Various tasks that can be performed by the GUI include display condition of ROV
such as speed of thruster, accelerometer and sonar sensor.
1.2 Objectives
The main purposed of this project are to design an interface for MATLAB
and ROV System. Therefore, the objectives as below should be achieved.
i. To identify the suitable low cost interface communication between ROV and
MATLAB.
ii. To create an interface for the ROV between microcontroller and MATLAB.
iii. To develop orientation control using accelerometer sensor.
3
1.3 Problem Statement
Generally, an autonomous underwater vehicle (ROV) is a robot which travels
underwater with many types of sensors and propulsion system with unman control.
ROV passed the information received from sensors and pass it on the computer to
analyze this information. The communication between the ROV and computer is
achieved via interface communication.
However, for existing ROV project, the cost for conventional interface
communication such as interface card and communication devices are very
expensive to perform underwater operations. Many small and medium type
companies or researchers are not able to afford the high technology interface
communication cost. Installation sensors for orientation control of ROV such as
gyrosensor or inertial measurement unit (IMU) is very expensive and unsuitable for
research and study purpose. Besides that, many research centers use low quality
interface communication for researching and exploring, data transmission will be
affected by environmental factor such as noise and obstacles influence their findings.

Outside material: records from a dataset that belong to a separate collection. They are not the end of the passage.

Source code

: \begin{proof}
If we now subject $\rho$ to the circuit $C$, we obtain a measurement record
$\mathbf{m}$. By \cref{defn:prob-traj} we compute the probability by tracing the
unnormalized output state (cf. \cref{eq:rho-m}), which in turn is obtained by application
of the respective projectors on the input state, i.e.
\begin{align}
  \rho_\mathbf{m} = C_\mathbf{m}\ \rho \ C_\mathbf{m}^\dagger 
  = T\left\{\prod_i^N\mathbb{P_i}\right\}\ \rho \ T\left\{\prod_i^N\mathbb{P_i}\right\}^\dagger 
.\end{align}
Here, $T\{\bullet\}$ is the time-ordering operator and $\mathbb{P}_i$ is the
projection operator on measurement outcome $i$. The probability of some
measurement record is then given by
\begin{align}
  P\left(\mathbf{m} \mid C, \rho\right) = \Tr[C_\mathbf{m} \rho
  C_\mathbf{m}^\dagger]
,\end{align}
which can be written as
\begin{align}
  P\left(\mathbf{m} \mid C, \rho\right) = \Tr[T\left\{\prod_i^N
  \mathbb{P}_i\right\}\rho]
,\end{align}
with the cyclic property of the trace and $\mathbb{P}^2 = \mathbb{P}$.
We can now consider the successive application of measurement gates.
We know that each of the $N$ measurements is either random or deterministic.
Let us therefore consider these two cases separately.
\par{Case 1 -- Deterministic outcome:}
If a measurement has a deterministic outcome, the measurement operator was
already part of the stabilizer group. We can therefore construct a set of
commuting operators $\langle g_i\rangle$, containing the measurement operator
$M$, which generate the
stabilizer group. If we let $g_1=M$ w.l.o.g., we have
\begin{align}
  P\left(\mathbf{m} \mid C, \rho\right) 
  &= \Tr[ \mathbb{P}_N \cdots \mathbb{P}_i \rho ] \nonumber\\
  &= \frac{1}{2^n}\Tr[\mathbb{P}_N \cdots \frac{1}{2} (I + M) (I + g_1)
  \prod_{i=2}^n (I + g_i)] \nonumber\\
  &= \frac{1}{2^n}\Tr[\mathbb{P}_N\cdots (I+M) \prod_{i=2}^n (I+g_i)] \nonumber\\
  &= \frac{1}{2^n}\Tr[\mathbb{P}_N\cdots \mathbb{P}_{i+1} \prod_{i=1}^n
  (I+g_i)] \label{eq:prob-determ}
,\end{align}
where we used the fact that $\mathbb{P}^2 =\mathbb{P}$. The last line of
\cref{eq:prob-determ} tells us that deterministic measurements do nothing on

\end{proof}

For this situation, USB-RS232 used as low cost interface communication
between MATLAB and ROV, which able to transmit and receive data in real time
orientation control. Accelerometer sensor used as stability sensor to perform the
stability of ROV during real time orientation control. MATLAB GUI is designed to
display and save the instant data from accelerometer to control the speed of motor.
1.4 Scope of Work
The scope of Real time orientation and analysis of ROV includes interface,
microcontroller, stability orientation control and MATLAB design. Low cost
interface ROV uses USB-RS232 cable as communication between ROV and
MATLAB to send and receive data in real time operation. Microcontroller
PIC16F877A is the main core of ROV which detect stability and position of ROV
and control output for motor thrusters. Accelerometer sensor is stability sensor to
4
detect the balancing and stabilizing of orientation ROV. MATLAB GUI displays the
current data of accelerometer and monitors speed of motors underwater.
1.5 Thesis Structure
It consists of six chapters. Following is a chapter-by-chapter description of
information in this thesis.
Chapter 1 gives reader a basic introduction to how the idea of this project
generated. The chapter contains introduction, objective of the project, problem
statement, scopes of work, brief methodology, and report structure.
Chapter 2 is a literature review on theoretical concepts applied in this project.
The chapter concludes the background study of serial, USB-RS232 converter and
parallel cable. Besides that, this chapter also explains maximum cable lengths for
interface, what is MATLAB, what is Test and Measurement Tool, what is
Hyperterminal and application of others component such as PIC16F877A,
Accelerometer and Gyrosensor. Then, why choose the specific interface, MATLAB,
Hyperterminal and related components.
Chapter 3 introduces the methodology of the project. The chapter contains the
flow chart which explains the overall method taken along the project carry out.
Besides that, this chapter also introduces the construction of the project, which
involves hardware development and software development. Basically, the hardware
development for the project concludes with ROV accelerometer sensor, thruster, and
block diagram design. Besides, the software development of project will discuss
what graphical programming is, how to use the MATLAB and C programming, and
how to implement it on this project.
Chapter 4 will be covered all the result from designing process. It will also
include a discussion about the project. The chapter concludes with discussion on
front panel of virtual instrument and control circuit for the system.